##### Data excerpts

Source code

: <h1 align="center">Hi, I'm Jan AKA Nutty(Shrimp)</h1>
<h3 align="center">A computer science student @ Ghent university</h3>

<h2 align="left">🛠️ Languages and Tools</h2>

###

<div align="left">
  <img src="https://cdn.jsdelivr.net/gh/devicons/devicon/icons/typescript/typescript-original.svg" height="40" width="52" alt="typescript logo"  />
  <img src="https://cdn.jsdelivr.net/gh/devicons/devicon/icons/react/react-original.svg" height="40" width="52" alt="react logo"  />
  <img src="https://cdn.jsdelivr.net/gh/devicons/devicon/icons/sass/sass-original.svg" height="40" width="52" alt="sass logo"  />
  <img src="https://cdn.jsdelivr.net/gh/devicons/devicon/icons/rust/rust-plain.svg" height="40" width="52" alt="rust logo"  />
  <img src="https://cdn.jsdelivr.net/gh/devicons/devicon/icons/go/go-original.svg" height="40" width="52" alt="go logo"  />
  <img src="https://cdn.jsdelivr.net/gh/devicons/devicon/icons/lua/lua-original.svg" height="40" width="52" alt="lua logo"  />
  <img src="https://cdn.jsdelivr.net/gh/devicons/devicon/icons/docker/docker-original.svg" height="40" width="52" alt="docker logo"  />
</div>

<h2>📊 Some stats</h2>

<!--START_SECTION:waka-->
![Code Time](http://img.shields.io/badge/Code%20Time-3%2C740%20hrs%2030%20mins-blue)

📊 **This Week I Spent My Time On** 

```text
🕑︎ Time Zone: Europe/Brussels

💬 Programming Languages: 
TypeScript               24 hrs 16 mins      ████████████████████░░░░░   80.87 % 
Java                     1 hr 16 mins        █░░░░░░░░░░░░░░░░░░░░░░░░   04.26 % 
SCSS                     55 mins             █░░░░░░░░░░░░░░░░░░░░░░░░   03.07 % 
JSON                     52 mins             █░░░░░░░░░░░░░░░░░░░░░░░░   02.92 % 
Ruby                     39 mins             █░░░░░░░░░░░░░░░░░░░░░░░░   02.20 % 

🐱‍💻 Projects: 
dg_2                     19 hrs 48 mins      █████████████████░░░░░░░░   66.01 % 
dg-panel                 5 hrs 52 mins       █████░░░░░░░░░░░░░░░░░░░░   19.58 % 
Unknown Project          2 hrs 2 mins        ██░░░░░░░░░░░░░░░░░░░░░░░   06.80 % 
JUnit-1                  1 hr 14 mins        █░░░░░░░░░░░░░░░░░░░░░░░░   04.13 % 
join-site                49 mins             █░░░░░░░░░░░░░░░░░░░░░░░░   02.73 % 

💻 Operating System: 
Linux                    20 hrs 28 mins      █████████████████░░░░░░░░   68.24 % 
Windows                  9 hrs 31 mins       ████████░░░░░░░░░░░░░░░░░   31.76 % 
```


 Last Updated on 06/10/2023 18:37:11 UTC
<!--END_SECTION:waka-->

##########

What is expected »
Repeat the listing above in full, word for word.

Written response »
Source code

: <h1 align="center">Hi, I'm Jan AKA Nutty(Shrimp)</h1>
<h3 align="center">A computer science student @ Ghent university</h3>

<h2 align="left">🛠️ Languages and Tools</h2>

###

<div align="left">
  <img src="https://cdn.jsdelivr.net/gh/devicons/devicon/icons/typescript/typescript-original.svg" height="40" width="52" alt="typescript logo"  />
  <img src="https://cdn.jsdelivr.net/gh/devicons/devicon/icons/react/react-original.svg" height="40" width="52" alt="react logo"  />
  <img src="https://cdn.jsdelivr.net/gh/devicons/devicon/icons/sass/sass-original.svg" height="40" width="52" alt="sass logo"  />
  <img src="https://cdn.jsdelivr.net/gh/devicons/devicon/icons/rust/rust-plain.svg" height="40" width="52" alt="rust logo"  />
  <img src="https://cdn.jsdelivr.net/gh/devicons/devicon/icons/go/go-original.svg" height="40" width="52" alt="go logo"  />
  <img src="https://cdn.jsdelivr.net/gh/devicons/devicon/icons/lua/lua-original.svg" height="40" width="52" alt="lua logo"  />
  <img src="https://cdn.jsdelivr.net/gh/devicons/devicon/icons/docker/docker-original.svg" height="40" width="52" alt="docker logo"  />
</div>

<h2>📊 Some stats</h2>

<!--START_SECTION:waka-->
![Code Time](http://img.shields.io/badge/Code%20Time-3%2C740%20hrs%2030%20mins-blue)

📊 **This Week I Spent My Time On** 

```text
🕑︎ Time Zone: Europe/Brussels

💬 Programming Languages: 
TypeScript               24 hrs 16 mins      ████████████████████░░░░░   80.87 % 
Java                     1 hr 16 mins        █░░░░░░░░░░░░░░░░░░░░░░░░   04.26 % 
SCSS                     55 mins             █░░░░░░░░░░░░░░░░░░░░░░░░   03.07 % 
JSON                     52 mins             █░░░░░░░░░░░░░░░░░░░░░░░░   02.92 % 
Ruby                     39 mins             █░░░░░░░░░░░░░░░░░░░░░░░░   02.20 % 

🐱‍💻 Projects: 
dg_2                     19 hrs 48 mins      █████████████████░░░░░░░░   66.01 % 
dg-panel                 5 hrs 52 mins       █████░░░░░░░░░░░░░░░░░░░░   19.58 % 
Unknown Project          2 hrs 2 mins        ██░░░░░░░░░░░░░░░░░░░░░░░   06.80 % 
JUnit-1                  1 hr 14 mins        █░░░░░░░░░░░░░░░░░░░░░░░░   04.13 % 
join-site                49 mins             █░░░░░░░░░░░░░░░░░░░░░░░░   02.73 % 

💻 Operating System: 
Linux                    20 hrs 28 mins      █████████████████░░░░░░░░   68.24 % 
Windows                  9 hrs 31 mins       ████████░░░░░░░░░░░░░░░░░   31.76 % 
```


 Last Updated on 06/10/2023 18:37:11 UTC
<!--END_SECTION:waka-->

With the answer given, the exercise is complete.